Cameroun : des étudiants ouverts aux savoirs des plus pauvres
Pascal est consultant et formateur dans un cabinet spécialisé en communication et développement communautaire à Yaoundé, au Cameroun. Il est aussi membre des Amis d’ATD Quart Monde. Il a créé un groupe de recherche avec des étudiants de l’Université de Yaoundé II – Soa où il transmet ce qu’il a appris dans son engagement avec des personnes qui ont l’expérience de la pauvreté.
Pascal les a rencontrés lors d’une visite à la Fondation Petit Dan et Sarah, un orphelinat situé à Soa, à 17 km du Centre-Ville de Yaoundé, Cameroun.
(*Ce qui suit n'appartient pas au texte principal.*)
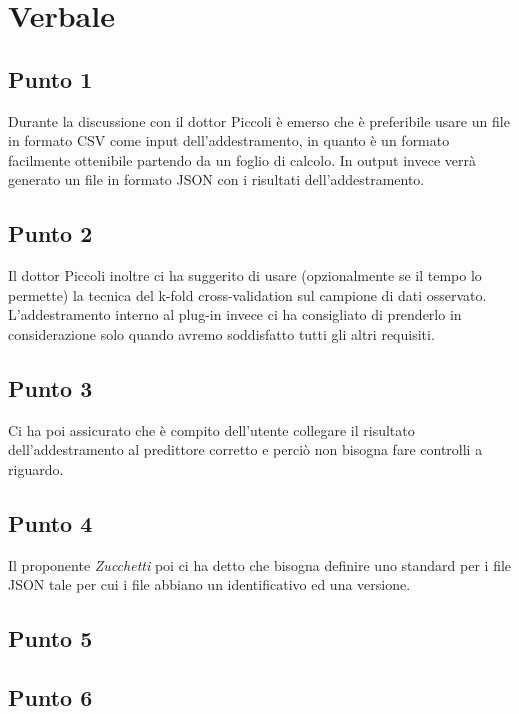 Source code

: \section{Verbale}
        \subsection{Punto 1}
            Durante la discussione con il dottor Piccoli è emerso che è preferibile usare un file in formato CSV come input dell'addestramento, in quanto è un formato facilmente ottenibile partendo da un foglio di calcolo. In output invece verrà generato un file in formato JSON con i risultati dell'addestramento.
        \subsection{Punto 2}
            Il dottor Piccoli inoltre ci ha suggerito di usare (opzionalmente se il tempo lo permette) la tecnica del k-fold cross-validation sul campione di dati osservato. L'addestramento interno al plug-in invece ci ha consigliato di prenderlo in considerazione solo quando avremo soddisfatto tutti gli altri requisiti.
        \subsection{Punto 3}
            Ci ha poi assicurato che è compito dell'utente collegare il risultato dell'addestramento al predittore corretto e perciò non bisogna fare controlli a riguardo.
        \subsection{Punto 4}
            Il proponente \textit{Zucchetti} poi ci ha detto che bisogna definire uno standard per i file JSON tale per cui i file abbiano un identificativo ed una versione.
        \subsection{Punto 5}
            
        \subsection{Punto 6}
             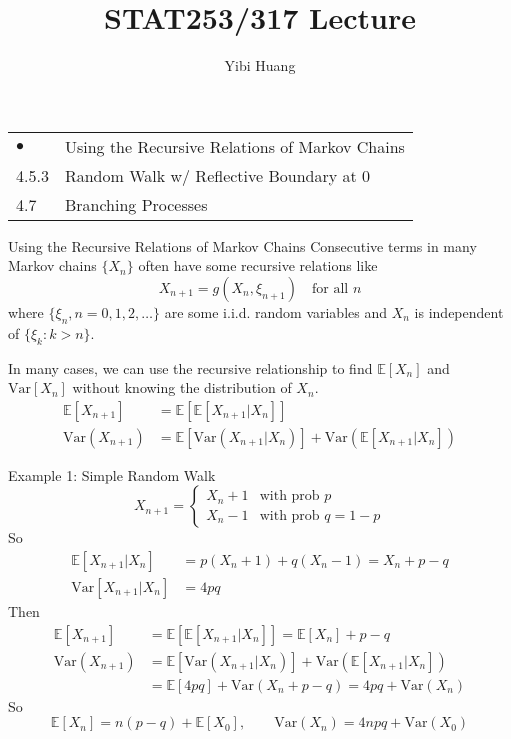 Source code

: \documentclass[letterpaper]{beamer}
\title{STAT253/317 Lecture \chapnum}
\date{}
\author{Yibi Huang}
\def\E{\mathbb E}
\def\V{\mathrm{Var}}
\begin{document}
\begin{frame}\maketitle
\begin{center}
\begin{tabular}{ll}
$\bullet$ & Using the Recursive Relations of Markov Chains\\
4.5.3 & Random Walk w/ Reflective Boundary at 0\\
4.7   & Branching Processes
\end{tabular}
\end{center}
\end{frame}
\begin{frame}{Using the Recursive Relations of Markov Chains}
Consecutive terms in many Markov chains $\{X_n\}$ often have some recursive relations like
$$
X_{n+1}= g(X_n, \xi_{n+1})\quad\text{for all }n
$$
where $\{\xi_n, n=0,1,2,\ldots\}$ are some i.i.d. random variables and $X_n$ is independent of $\{\xi_k: k>n\}$.
\par\medskip

In many cases, we can use the recursive relationship to find $\E[X_n]$ and $\V[X_n]$ without knowing the distribution of $X_n$.
\begin{align*}
\E[X_{n+1}]&=\E[\E[X_{n+1}|X_{n}]]\\
\V(X_{n+1})&= \E[\V(X_{n+1}|X_{n})] + \V(\E[X_{n+1}|X_{n}])
\end{align*}
\end{frame}
\begin{frame}{Example 1: Simple Random Walk}
$$
X_{n+1}=
\begin{cases}
X_n + 1 & \text{with prob }p\\
X_n - 1 & \text{with prob }q=1-p
\end{cases}
$$
So
\begin{align*}
\E[X_{n+1}|X_n] &= p (X_n+1) + q(X_n-1) = X_n + p-q\\
\V[X_{n+1}|X_n] &= 4pq
\end{align*}
Then
\begin{align*}
\E[X_{n+1}]&=\E[\E[X_{n+1}|X_n]] = \E[X_n] + p-q\\
\V(X_{n+1})&= \E[\V(X_{n+1}|X_{n})] + \V(\E[X_{n+1}|X_{n}])\\
&=\E[4pq]+\V(X_n + p-q) = 4pq + \V(X_n)
\end{align*}
So
$$
\E[X_n]=n(p-q)+\E[X_0],\qquad \V(X_n) = 4npq + \V(X_0)
$$
\end{frame}
\end{document}
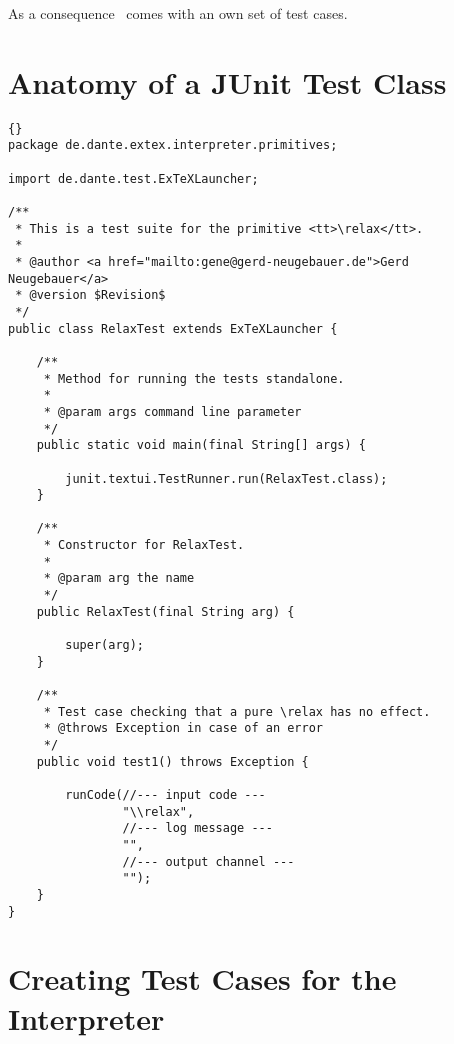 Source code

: As a consequence \ExTeX\ comes with an own set of test cases.

\section{Anatomy of a JUnit Test Class}

\INCOMPLETE

\begin{lstlisting}{}
package de.dante.extex.interpreter.primitives;

import de.dante.test.ExTeXLauncher;

/**
 * This is a test suite for the primitive <tt>\relax</tt>.
 *
 * @author <a href="mailto:gene@gerd-neugebauer.de">Gerd Neugebauer</a>
 * @version $Revision$
 */
public class RelaxTest extends ExTeXLauncher {

    /**
     * Method for running the tests standalone.
     *
     * @param args command line parameter
     */
    public static void main(final String[] args) {

        junit.textui.TestRunner.run(RelaxTest.class);
    }

    /**
     * Constructor for RelaxTest.
     *
     * @param arg the name
     */
    public RelaxTest(final String arg) {

        super(arg);
    }

    /**
     * Test case checking that a pure \relax has no effect.
     * @throws Exception in case of an error
     */
    public void test1() throws Exception {

        runCode(//--- input code ---
                "\\relax",
                //--- log message ---
                "",
                //--- output channel ---
                "");
    }
}
\end{lstlisting}


\section{Creating Test Cases for the Interpreter}

\INCOMPLETE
Une dizaine de jeunes étudiants de l’Université de Yaoundé II – Soa se mobilisent régulièrement pour donner un coup de main à l’équipe d’encadrement de l’école de la Fondation. « Nous avons créé notre groupe de bénévoles dans le souci de donner un peu de notre temps à ces enfants et à d’autres qui se sentent un peu isolés au sein de la société » explique l’un d’eux.
Un engagement social qui a du sens
Dans un environnement où les étudiants sont généralement « jaloux de leur temps», à cause des conditions difficiles dans lesquelles ils étudient, l’initiative des jeunes bénévoles de Soa sort de l’ordinaire. C’est un acte de courage et de citoyenneté responsable, au-delà de tout caractère humanitaire qu’on peut lui attribuer.
Pour les jeunes bénévoles de Soa, le temps consacré pour les enfants de la Fondation Petit Dan et Sarah est d’abord un investissement social. « Dans ce monde dominé par le capitalisme, il est facile d’abandonner des milliers d’êtres humains au bord de la route ! explique un membre du groupe. Le bénéfice dans ce que nous faisons n’est pas financier. La joie que ces enfants retrouvent à chaque fois que nous les rencontrons est aussi plus importante que des sommes d’argent qu’on pourrait gagner par exemple, si nous investissions notre temps pour donner des cours d’encadrement des enfants dans des familles capables de nous payer. »
Cet engagement est aussi formateur pour ces étudiants. « On exige de l’expérience professionnelle dans les dossiers d’embauche et en même temps, les portes pour le stage sont de plus en plus difficiles à ouvrir pour les jeunes, regrette Sariette, la Présidente du groupe. Nous avons pensé qu’en nous mettant ensemble dans ce groupe, nous pouvons réfléchir sur nos soucis communs et nous soutenir mutuellement, échanger des informations sur les opportunités et nous former à partir des rencontres que nous faisons avec les enfants ici à la Fondation et les autres acteurs qui y passent, comme c’est le cas pour Pascal !»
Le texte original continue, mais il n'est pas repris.